**TASK DIRECTIONS:** Look through the records and copy every line in which "pramādāt" appears.

Rendered images with source text

- Opening Delimiter -

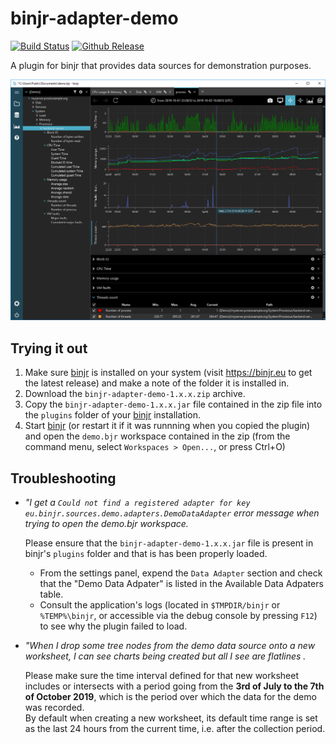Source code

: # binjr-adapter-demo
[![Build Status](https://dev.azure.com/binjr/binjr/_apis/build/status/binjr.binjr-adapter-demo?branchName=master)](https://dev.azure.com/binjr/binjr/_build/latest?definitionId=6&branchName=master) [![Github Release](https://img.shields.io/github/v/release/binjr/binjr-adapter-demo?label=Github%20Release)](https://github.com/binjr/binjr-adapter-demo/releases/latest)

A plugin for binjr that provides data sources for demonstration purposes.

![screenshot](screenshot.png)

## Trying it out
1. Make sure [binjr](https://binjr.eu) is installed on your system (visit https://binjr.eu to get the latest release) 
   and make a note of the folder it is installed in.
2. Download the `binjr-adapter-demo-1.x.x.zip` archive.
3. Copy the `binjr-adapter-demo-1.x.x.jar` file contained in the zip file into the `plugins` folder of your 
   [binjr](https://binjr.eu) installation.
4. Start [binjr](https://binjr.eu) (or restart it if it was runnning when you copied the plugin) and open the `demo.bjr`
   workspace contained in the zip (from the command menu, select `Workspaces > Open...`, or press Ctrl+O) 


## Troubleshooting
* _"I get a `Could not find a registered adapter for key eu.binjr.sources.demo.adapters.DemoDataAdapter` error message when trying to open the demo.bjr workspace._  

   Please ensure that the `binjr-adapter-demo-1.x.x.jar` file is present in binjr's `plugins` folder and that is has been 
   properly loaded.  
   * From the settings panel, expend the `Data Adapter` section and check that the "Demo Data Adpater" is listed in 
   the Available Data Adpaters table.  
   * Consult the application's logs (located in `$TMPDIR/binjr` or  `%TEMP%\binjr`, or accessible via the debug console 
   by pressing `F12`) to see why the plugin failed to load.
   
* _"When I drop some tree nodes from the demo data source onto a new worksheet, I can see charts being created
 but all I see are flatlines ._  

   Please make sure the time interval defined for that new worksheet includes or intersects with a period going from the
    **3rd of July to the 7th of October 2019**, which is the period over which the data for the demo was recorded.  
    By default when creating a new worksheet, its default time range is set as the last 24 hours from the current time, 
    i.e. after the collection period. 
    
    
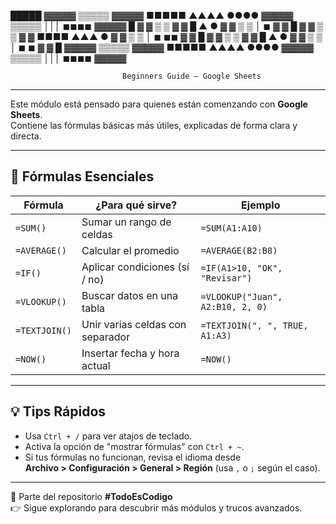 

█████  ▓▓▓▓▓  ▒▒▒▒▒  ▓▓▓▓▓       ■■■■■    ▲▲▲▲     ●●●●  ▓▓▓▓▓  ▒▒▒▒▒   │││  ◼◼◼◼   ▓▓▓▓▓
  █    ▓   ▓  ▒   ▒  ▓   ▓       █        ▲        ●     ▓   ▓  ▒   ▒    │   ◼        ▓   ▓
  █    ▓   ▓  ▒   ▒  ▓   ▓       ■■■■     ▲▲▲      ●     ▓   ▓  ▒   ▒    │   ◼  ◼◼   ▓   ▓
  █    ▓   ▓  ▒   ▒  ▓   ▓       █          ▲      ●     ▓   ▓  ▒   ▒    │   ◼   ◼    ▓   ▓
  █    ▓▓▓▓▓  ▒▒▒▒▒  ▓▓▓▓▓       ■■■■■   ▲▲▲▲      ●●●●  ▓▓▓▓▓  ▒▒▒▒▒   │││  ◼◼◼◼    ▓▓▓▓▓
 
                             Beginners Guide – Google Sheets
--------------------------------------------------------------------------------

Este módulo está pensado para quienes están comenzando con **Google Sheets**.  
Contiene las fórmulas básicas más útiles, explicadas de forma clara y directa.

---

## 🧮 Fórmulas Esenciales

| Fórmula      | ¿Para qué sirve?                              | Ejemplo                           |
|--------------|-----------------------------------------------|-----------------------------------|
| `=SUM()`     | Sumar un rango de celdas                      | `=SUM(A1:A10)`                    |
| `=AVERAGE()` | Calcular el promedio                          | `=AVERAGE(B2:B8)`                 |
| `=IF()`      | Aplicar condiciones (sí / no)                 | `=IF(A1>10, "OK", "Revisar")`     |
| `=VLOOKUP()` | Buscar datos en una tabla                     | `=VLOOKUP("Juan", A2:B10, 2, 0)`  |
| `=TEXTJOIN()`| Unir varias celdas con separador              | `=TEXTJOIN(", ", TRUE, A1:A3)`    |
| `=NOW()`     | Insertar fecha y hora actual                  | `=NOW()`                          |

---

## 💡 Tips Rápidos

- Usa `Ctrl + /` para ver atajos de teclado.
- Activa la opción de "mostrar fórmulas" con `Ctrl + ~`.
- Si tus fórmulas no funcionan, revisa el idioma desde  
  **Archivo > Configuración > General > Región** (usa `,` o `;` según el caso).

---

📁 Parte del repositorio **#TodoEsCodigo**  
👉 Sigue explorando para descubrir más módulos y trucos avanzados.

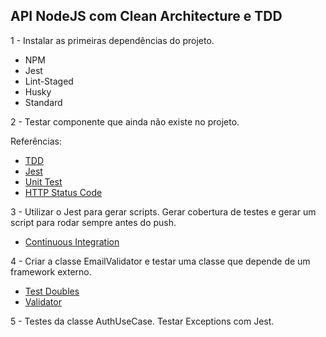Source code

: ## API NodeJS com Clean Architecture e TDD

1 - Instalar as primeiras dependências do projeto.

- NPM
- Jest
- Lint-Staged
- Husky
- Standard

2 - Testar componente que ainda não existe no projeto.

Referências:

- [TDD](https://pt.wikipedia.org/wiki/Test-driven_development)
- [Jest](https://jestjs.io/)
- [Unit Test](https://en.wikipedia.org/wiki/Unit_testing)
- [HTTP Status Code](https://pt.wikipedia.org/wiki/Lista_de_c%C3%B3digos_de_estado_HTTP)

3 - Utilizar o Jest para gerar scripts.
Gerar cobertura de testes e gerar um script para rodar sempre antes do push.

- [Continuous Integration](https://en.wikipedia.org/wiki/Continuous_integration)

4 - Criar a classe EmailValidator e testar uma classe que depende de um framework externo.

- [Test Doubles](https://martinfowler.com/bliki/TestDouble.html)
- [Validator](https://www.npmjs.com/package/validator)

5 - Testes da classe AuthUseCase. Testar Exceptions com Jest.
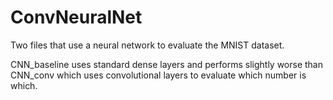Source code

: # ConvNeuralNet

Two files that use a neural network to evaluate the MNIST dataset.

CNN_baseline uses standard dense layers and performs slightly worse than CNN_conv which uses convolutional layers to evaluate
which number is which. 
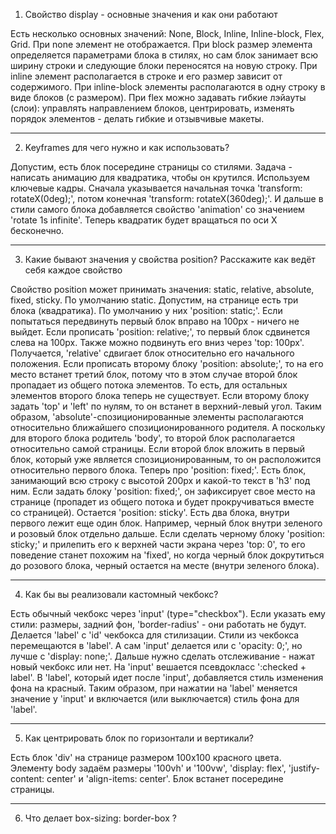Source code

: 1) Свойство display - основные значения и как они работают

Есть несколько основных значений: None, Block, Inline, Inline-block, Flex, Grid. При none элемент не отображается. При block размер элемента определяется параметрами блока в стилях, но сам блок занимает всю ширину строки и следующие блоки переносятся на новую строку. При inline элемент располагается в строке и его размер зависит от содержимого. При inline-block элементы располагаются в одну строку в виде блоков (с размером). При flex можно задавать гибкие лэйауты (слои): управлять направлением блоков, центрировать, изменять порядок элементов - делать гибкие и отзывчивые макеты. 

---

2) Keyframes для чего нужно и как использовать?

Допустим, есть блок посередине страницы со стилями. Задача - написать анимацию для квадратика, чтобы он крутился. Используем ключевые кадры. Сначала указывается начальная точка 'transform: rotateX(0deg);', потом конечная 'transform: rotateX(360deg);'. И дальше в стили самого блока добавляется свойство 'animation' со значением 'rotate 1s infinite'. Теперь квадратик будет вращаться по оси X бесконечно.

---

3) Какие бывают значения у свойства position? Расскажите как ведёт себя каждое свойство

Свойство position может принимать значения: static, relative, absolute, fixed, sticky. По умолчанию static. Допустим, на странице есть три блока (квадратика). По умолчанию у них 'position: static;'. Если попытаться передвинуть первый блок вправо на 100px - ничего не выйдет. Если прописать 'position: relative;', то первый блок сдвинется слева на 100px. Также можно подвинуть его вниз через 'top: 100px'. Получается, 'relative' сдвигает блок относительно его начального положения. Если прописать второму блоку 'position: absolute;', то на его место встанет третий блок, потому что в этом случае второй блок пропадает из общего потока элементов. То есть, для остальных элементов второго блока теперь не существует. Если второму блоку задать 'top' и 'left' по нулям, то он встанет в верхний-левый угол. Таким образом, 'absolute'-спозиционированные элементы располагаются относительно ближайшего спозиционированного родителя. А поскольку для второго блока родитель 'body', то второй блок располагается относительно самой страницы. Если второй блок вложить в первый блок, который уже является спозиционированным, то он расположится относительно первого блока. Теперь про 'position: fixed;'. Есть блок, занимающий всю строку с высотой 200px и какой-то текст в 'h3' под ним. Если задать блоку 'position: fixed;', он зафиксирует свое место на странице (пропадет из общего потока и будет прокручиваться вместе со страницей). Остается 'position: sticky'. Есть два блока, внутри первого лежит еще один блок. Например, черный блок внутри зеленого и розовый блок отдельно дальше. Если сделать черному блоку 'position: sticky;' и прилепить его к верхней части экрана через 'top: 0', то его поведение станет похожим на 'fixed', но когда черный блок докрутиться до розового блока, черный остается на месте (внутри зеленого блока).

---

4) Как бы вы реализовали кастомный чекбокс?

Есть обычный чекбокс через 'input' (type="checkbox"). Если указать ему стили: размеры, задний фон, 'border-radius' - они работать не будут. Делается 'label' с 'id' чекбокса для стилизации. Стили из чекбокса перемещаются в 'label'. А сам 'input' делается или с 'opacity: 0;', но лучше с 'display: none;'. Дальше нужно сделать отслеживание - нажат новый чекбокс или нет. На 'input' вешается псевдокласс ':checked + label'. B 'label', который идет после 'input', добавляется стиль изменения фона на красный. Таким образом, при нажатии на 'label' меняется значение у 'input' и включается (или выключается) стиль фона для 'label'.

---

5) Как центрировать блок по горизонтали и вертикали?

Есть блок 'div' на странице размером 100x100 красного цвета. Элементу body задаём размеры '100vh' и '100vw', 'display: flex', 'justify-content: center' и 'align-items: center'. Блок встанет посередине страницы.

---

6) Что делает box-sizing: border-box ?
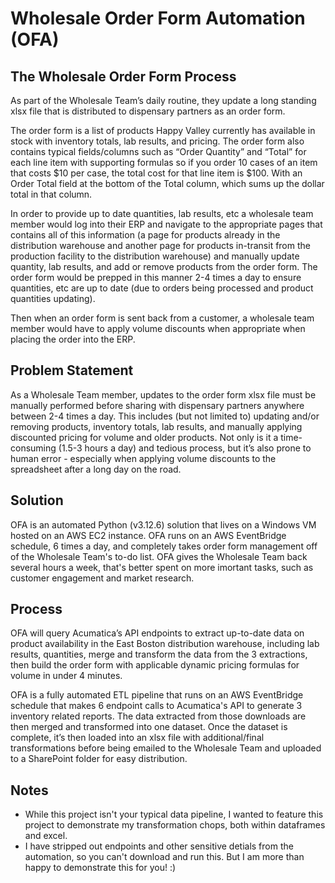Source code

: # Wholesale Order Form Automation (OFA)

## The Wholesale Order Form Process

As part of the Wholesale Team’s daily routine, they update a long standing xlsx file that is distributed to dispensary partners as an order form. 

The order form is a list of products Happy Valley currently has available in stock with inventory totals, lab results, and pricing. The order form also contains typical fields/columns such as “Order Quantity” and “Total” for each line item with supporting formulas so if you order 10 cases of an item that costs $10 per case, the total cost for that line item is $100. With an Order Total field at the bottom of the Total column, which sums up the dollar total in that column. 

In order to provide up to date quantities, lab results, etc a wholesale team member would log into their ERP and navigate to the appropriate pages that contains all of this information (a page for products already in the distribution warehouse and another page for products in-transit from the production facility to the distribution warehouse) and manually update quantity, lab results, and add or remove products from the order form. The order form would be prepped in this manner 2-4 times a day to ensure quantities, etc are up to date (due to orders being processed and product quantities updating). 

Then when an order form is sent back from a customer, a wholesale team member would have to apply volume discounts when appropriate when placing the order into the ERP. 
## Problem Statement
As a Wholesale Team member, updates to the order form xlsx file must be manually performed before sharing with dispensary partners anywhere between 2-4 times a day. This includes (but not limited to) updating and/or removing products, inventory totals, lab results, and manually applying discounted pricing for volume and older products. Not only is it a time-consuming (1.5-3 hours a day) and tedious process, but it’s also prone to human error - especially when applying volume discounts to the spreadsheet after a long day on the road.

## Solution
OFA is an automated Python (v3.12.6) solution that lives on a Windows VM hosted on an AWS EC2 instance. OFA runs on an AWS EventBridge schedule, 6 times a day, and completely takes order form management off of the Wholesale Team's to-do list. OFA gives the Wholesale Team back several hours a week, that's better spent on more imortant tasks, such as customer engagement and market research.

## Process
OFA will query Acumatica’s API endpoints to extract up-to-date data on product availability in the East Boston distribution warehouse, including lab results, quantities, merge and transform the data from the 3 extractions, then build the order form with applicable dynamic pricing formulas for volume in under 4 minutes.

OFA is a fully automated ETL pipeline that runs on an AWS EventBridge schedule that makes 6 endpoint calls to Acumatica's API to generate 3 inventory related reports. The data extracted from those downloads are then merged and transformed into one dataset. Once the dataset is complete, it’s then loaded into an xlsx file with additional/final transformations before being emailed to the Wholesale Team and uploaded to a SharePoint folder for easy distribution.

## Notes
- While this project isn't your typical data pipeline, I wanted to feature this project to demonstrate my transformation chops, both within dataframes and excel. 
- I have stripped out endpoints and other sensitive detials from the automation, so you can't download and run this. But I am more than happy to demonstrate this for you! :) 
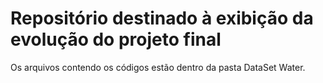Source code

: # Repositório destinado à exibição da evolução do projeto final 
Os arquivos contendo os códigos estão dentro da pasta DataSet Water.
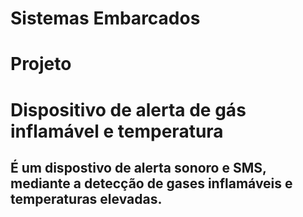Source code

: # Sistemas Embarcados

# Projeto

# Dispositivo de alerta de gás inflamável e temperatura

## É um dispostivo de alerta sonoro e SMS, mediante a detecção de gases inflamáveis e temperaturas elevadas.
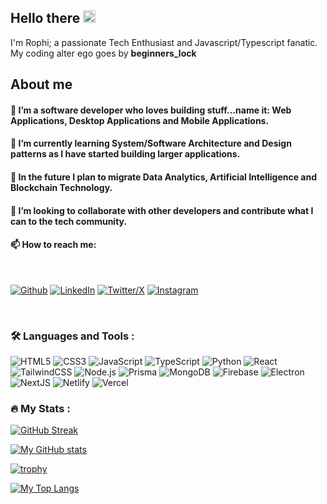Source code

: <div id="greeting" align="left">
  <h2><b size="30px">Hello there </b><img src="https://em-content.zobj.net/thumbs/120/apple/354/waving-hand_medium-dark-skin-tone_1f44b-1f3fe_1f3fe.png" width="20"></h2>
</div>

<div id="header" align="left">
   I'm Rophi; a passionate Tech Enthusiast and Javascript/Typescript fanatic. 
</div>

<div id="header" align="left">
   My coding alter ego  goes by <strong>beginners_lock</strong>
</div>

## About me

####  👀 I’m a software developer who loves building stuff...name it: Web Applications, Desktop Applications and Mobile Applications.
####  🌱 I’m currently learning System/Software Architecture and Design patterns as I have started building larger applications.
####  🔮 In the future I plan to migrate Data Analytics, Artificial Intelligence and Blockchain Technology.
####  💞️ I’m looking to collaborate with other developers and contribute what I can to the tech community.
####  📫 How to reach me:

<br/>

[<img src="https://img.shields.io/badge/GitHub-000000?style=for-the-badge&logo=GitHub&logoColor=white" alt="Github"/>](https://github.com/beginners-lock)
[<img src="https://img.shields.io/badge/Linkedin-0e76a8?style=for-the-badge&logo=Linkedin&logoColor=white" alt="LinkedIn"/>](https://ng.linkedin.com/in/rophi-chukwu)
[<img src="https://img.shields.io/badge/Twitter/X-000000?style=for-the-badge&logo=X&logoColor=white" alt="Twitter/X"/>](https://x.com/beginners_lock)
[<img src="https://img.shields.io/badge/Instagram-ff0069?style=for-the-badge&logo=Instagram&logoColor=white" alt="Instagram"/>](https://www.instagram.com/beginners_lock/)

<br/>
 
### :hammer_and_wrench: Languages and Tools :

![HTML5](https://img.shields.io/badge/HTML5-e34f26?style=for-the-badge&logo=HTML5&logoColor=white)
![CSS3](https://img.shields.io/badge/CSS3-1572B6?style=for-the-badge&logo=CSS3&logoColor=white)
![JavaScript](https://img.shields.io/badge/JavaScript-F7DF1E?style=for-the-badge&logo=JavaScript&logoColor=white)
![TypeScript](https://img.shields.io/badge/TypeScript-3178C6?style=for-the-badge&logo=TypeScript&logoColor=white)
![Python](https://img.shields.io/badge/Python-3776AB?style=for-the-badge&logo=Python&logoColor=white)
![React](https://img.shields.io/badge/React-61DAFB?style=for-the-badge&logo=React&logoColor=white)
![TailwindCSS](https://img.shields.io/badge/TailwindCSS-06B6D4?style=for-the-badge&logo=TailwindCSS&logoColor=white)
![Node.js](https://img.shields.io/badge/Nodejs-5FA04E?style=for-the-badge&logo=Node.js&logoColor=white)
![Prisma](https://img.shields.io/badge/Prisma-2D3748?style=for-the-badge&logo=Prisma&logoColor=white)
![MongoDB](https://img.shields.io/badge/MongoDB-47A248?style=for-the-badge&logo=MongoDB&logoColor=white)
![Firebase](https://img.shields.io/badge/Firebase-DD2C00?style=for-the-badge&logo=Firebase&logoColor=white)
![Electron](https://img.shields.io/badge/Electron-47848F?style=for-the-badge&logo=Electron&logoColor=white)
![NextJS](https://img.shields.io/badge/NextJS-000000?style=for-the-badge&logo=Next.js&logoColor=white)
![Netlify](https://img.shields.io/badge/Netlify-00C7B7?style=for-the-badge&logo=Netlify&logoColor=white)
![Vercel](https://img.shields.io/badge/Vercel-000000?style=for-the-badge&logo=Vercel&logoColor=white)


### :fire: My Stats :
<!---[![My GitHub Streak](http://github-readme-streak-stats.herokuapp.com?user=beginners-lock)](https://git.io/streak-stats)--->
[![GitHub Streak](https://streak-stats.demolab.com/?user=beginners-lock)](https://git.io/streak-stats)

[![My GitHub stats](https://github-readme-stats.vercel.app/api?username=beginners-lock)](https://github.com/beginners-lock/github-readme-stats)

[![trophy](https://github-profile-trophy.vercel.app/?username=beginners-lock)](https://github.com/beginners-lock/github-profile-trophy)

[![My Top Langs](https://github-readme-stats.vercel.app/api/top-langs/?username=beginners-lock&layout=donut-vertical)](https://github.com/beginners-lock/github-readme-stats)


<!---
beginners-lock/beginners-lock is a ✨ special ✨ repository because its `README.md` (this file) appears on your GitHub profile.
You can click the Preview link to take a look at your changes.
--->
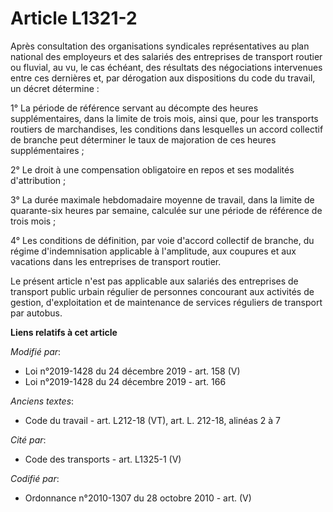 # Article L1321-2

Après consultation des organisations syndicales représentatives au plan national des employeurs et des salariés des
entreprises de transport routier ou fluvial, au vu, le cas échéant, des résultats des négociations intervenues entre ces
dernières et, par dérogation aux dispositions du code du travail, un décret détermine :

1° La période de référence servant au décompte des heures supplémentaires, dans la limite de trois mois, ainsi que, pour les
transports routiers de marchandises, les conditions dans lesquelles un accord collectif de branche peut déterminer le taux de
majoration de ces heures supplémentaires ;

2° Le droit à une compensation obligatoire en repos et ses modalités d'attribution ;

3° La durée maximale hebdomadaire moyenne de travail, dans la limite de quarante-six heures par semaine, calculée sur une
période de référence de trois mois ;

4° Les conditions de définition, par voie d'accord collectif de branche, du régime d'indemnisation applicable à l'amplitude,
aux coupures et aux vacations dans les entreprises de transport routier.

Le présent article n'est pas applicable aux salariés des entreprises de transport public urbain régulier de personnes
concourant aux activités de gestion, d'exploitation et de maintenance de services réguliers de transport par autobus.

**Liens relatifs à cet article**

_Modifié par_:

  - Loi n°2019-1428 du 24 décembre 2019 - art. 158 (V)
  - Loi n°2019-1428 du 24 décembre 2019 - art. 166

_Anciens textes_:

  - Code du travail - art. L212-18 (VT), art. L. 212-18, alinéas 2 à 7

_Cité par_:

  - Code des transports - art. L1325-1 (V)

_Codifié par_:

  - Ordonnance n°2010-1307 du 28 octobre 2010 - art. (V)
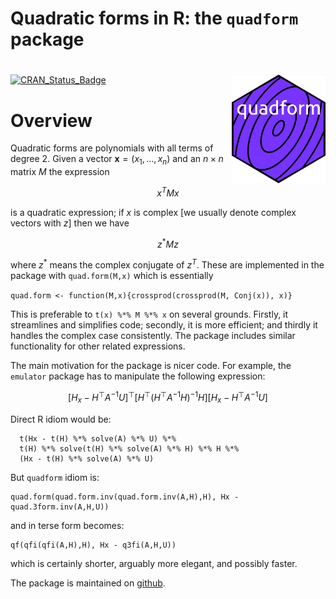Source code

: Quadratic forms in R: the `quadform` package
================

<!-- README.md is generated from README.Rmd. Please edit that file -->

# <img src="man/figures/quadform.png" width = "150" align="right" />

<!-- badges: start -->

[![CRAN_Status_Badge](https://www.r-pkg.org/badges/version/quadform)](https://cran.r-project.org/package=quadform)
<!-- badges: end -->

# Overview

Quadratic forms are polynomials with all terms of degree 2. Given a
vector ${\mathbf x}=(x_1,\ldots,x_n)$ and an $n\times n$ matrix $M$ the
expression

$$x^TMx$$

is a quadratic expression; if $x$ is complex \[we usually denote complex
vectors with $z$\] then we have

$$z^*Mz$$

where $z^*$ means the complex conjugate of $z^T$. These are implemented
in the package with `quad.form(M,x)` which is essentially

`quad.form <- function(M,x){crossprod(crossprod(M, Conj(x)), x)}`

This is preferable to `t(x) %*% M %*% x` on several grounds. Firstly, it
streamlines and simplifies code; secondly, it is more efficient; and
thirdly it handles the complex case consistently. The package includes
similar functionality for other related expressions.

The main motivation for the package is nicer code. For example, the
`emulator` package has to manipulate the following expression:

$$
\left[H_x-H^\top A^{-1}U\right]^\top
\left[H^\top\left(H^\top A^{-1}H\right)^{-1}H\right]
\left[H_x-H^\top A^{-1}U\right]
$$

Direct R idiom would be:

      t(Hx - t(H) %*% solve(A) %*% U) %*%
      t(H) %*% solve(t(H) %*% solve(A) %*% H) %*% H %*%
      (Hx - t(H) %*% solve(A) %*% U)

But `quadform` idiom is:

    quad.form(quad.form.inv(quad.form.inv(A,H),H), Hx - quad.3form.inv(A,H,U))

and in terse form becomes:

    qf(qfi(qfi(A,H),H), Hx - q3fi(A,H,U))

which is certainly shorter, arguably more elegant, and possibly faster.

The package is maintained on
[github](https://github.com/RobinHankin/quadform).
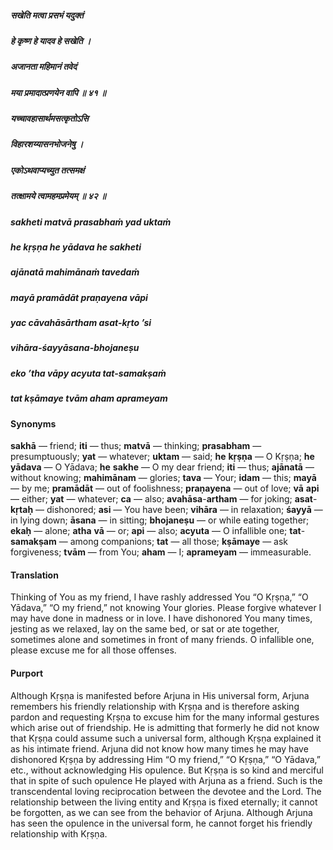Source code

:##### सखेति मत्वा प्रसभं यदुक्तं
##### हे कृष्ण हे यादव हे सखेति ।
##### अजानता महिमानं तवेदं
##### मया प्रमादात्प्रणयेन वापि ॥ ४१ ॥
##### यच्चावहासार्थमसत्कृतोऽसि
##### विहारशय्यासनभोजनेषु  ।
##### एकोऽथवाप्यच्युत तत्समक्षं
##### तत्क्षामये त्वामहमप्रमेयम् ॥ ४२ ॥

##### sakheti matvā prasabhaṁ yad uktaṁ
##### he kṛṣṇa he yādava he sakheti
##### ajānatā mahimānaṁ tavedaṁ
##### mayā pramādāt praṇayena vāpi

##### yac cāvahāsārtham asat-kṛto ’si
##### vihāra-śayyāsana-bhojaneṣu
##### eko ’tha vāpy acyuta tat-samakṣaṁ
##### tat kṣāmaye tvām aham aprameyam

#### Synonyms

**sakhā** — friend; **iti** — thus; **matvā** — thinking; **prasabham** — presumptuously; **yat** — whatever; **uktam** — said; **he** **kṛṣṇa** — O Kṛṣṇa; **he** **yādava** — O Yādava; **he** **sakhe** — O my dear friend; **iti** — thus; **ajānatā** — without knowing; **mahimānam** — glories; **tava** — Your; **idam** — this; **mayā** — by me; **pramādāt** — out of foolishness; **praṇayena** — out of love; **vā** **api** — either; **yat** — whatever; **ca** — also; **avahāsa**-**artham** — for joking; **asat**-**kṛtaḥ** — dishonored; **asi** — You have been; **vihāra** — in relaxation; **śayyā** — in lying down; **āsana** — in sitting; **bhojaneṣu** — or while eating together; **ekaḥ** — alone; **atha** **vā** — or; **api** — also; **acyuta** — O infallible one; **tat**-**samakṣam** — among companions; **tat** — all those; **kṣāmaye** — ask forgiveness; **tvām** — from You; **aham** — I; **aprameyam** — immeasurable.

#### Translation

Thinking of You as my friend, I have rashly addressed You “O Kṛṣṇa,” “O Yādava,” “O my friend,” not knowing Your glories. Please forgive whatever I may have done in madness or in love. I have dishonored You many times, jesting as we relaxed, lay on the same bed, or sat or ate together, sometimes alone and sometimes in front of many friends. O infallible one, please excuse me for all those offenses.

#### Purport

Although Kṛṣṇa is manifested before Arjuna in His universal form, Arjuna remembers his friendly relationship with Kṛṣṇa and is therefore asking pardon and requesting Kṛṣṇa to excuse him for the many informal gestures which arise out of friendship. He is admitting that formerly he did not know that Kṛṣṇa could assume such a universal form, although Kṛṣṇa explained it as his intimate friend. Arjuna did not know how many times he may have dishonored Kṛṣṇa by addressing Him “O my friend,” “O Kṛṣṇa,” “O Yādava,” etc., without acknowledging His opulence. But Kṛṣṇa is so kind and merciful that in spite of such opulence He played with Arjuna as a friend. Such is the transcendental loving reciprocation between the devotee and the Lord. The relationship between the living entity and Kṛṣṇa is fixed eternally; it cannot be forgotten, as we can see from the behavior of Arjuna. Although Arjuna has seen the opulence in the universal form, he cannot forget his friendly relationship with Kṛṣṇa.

- Closing Delimiter -

**SOLVED PROBLEM:**
##### mayā pramādāt praṇayena vāpi
**sakhā** — friend; **iti** — thus; **matvā** — thinking; **prasabham** — presumptuously; **yat** — whatever; **uktam** — said; **he** **kṛṣṇa** — O Kṛṣṇa; **he** **yādava** — O Yādava; **he** **sakhe** — O my dear friend; **iti** — thus; **ajānatā** — without knowing; **mahimānam** — glories; **tava** — Your; **idam** — this; **mayā** — by me; **pramādāt** — out of foolishness; **praṇayena** — out of love; **vā** **api** — either; **yat** — whatever; **ca** — also; **avahāsa**-**artham** — for joking; **asat**-**kṛtaḥ** — dishonored; **asi** — You have been; **vihāra** — in relaxation; **śayyā** — in lying down; **āsana** — in sitting; **bhojaneṣu** — or while eating together; **ekaḥ** — alone; **atha** **vā** — or; **api** — also; **acyuta** — O infallible one; **tat**-**samakṣam** — among companions; **tat** — all those; **kṣāmaye** — ask forgiveness; **tvām** — from You; **aham** — I; **aprameyam** — immeasurable.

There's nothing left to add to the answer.